• Exercise description: What is the number of lines below that contain the word "Team"? Give only that number.

Document images with source code
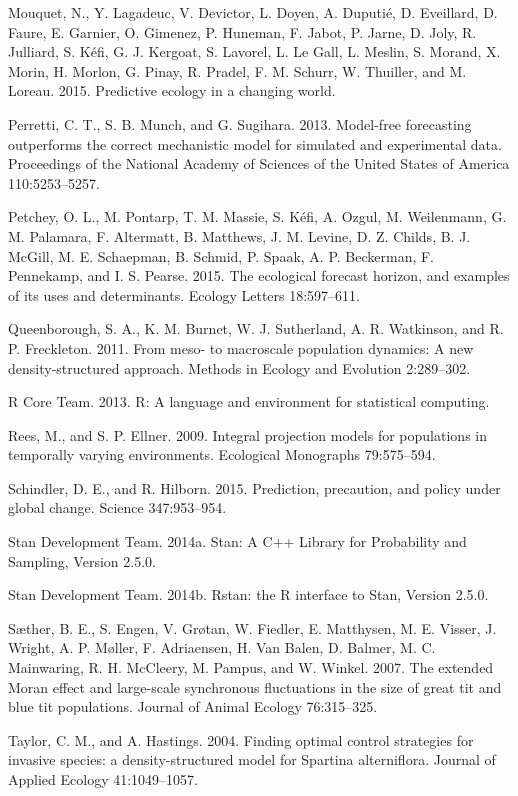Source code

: \documentclass[12pt,]{article}
\begin{document}
Mouquet, N., Y. Lagadeuc, V. Devictor, L. Doyen, A. Duputi{é}, D.
Eveillard, D. Faure, E. Garnier, O. Gimenez, P. Huneman, F. Jabot, P.
Jarne, D. Joly, R. Julliard, S. K{é}fi, G. J. Kergoat, S. Lavorel, L.
{Le Gall}, L. Meslin, S. Morand, X. Morin, H. Morlon, G. Pinay, R.
Pradel, F. M. Schurr, W. Thuiller, and M. Loreau. 2015. Predictive
ecology in a changing world.

Perretti, C. T., S. B. Munch, and G. Sugihara. 2013. Model-free
forecasting outperforms the correct mechanistic model for simulated and
experimental data. Proceedings of the National Academy of Sciences of
the United States of America 110:5253--5257.

Petchey, O. L., M. Pontarp, T. M. Massie, S. K{é}fi, A. Ozgul, M.
Weilenmann, G. M. Palamara, F. Altermatt, B. Matthews, J. M. Levine, D.
Z. Childs, B. J. McGill, M. E. Schaepman, B. Schmid, P. Spaak, A. P.
Beckerman, F. Pennekamp, and I. S. Pearse. 2015. The ecological forecast
horizon, and examples of its uses and determinants. Ecology Letters
18:597--611.

Queenborough, S. A., K. M. Burnet, W. J. Sutherland, A. R. Watkinson,
and R. P. Freckleton. 2011. From meso- to macroscale population
dynamics: A new density-structured approach. Methods in Ecology and
Evolution 2:289--302.

R Core Team. 2013. R: A language and environment for statistical
computing.

Rees, M., and S. P. Ellner. 2009. Integral projection models for
populations in temporally varying environments. Ecological Monographs
79:575--594.

Schindler, D. E., and R. Hilborn. 2015. Prediction, precaution, and
policy under global change. Science 347:953--954.

Stan Development Team. 2014a. Stan: A C++ Library for Probability and
Sampling, Version 2.5.0.

Stan Development Team. 2014b. Rstan: the R interface to Stan, Version
2.5.0.

S{æ}ther, B. E., S. Engen, V. Gr{ø}tan, W. Fiedler, E. Matthysen, M. E.
Visser, J. Wright, A. P. M{ø}ller, F. Adriaensen, H. {Van Balen}, D.
Balmer, M. C. Mainwaring, R. H. McCleery, M. Pampus, and W. Winkel.
2007. The extended Moran effect and large-scale synchronous fluctuations
in the size of great tit and blue tit populations. Journal of Animal
Ecology 76:315--325.

Taylor, C. M., and A. Hastings. 2004. Finding optimal control strategies
for invasive species: a density-structured model for Spartina
alterniflora. Journal of Applied Ecology 41:1049--1057.
\end{document}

• Your solution: 3